### Assignment:
Within the entries that follow, show each line where the word "profile" occurs.

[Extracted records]
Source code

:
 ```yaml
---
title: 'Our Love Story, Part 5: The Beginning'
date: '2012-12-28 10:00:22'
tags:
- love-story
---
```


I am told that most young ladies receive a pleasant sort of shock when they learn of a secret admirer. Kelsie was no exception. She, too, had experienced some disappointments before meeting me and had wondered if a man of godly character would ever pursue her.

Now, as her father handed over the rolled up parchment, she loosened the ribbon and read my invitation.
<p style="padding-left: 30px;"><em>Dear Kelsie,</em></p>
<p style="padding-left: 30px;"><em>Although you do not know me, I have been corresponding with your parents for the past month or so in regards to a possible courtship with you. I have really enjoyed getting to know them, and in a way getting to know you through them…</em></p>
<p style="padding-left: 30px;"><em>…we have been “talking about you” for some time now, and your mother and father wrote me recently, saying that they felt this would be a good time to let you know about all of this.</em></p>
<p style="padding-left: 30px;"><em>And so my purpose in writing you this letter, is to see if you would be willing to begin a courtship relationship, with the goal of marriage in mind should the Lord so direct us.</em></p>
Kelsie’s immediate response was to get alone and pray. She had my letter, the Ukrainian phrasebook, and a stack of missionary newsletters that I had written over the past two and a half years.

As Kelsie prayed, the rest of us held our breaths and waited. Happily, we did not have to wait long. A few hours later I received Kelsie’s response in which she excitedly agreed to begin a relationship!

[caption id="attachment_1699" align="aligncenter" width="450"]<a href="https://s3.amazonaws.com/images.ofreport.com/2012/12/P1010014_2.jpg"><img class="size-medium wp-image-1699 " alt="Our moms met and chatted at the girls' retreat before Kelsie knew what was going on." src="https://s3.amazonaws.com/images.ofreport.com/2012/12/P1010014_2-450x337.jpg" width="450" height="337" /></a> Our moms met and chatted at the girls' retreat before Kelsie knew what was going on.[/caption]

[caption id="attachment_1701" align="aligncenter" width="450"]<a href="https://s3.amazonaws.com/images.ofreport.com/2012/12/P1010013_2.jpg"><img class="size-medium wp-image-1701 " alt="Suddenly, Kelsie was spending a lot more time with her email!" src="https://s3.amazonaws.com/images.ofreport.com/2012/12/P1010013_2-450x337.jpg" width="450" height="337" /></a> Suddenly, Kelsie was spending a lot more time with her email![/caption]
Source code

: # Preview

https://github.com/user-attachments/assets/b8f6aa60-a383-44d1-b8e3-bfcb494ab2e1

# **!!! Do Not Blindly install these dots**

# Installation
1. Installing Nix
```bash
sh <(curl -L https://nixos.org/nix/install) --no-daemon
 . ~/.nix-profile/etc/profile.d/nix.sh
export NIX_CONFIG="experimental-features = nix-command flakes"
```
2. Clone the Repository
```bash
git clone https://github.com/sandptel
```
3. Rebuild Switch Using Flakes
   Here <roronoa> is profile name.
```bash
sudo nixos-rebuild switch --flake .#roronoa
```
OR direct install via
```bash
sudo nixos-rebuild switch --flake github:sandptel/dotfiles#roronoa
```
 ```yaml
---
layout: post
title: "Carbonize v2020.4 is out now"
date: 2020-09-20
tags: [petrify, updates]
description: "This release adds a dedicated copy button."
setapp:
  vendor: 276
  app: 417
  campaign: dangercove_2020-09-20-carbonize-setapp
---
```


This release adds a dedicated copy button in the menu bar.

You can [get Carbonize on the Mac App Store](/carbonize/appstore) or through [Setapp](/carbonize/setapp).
==
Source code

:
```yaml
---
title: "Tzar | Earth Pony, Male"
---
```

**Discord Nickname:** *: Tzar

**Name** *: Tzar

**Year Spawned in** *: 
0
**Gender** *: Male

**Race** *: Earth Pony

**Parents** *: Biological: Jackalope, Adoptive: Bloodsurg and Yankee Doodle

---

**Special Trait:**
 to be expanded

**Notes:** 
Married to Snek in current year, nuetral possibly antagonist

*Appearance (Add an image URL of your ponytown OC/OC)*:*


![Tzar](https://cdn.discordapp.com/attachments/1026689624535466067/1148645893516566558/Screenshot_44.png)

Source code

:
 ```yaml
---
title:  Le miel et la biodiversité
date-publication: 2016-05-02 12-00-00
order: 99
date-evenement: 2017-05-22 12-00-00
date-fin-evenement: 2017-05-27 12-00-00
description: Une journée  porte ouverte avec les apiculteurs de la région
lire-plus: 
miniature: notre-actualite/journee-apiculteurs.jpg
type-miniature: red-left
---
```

### Task solution:
 . ~/.nix-profile/etc/profile.d/nix.sh
   Here <roronoa> is profile name.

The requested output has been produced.